TASK PROMPT
Nothing but the lines from the one containing "and dispute resolution" through the last line of the data below should be returned, each copied exactly.

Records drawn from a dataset
|---|
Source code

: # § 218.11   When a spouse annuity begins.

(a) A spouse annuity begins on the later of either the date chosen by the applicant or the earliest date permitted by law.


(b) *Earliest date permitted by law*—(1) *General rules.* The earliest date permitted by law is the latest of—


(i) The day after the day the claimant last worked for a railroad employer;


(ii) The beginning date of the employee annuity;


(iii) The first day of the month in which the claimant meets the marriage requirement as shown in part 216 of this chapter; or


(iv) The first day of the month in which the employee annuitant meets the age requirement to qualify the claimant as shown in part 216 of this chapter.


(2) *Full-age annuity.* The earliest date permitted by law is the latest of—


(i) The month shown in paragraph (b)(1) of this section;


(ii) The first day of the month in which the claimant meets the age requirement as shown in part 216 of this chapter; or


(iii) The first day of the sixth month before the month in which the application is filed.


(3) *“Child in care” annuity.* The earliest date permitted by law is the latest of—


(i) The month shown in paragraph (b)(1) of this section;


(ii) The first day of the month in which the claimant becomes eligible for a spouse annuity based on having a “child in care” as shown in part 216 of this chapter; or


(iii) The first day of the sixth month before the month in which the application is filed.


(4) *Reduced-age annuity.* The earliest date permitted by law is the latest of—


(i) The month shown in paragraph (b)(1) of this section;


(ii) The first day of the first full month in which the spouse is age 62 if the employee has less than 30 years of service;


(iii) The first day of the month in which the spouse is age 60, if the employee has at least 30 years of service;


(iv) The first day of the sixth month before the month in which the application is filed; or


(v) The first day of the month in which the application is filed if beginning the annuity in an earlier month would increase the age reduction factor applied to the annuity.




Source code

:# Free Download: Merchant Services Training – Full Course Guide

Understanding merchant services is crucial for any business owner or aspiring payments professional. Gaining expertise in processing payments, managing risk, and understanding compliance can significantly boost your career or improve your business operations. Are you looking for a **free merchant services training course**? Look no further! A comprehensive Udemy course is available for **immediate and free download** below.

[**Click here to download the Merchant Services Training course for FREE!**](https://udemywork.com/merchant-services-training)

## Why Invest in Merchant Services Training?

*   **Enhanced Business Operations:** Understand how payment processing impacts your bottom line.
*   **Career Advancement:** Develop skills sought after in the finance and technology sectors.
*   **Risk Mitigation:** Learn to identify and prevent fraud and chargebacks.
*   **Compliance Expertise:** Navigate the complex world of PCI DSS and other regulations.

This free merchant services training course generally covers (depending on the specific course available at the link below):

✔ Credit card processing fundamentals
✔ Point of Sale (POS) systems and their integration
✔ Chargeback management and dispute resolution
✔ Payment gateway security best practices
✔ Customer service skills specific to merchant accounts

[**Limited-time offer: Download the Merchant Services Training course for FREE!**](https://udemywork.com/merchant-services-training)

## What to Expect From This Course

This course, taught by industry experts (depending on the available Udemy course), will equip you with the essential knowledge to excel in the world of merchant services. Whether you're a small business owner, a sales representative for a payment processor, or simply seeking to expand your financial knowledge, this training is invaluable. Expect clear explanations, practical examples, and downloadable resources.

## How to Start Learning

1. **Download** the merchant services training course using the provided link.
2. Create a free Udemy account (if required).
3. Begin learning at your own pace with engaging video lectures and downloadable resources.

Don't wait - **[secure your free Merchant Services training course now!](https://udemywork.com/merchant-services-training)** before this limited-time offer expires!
|---|
ANSWER AREA
✔ Chargeback management and dispute resolution
✔ Payment gateway security best practices
✔ Customer service skills specific to merchant accounts

[**Limited-time offer: Download the Merchant Services Training course for FREE!**](https://udemywork.com/merchant-services-training)

## What to Expect From This Course

This course, taught by industry experts (depending on the available Udemy course), will equip you with the essential knowledge to excel in the world of merchant services. Whether you're a small business owner, a sales representative for a payment processor, or simply seeking to expand your financial knowledge, this training is invaluable. Expect clear explanations, practical examples, and downloadable resources.

## How to Start Learning

1. **Download** the merchant services training course using the provided link.
2. Create a free Udemy account (if required).
3. Begin learning at your own pace with engaging video lectures and downloadable resources.

Don't wait - **[secure your free Merchant Services training course now!](https://udemywork.com/merchant-services-training)** before this limited-time offer expires!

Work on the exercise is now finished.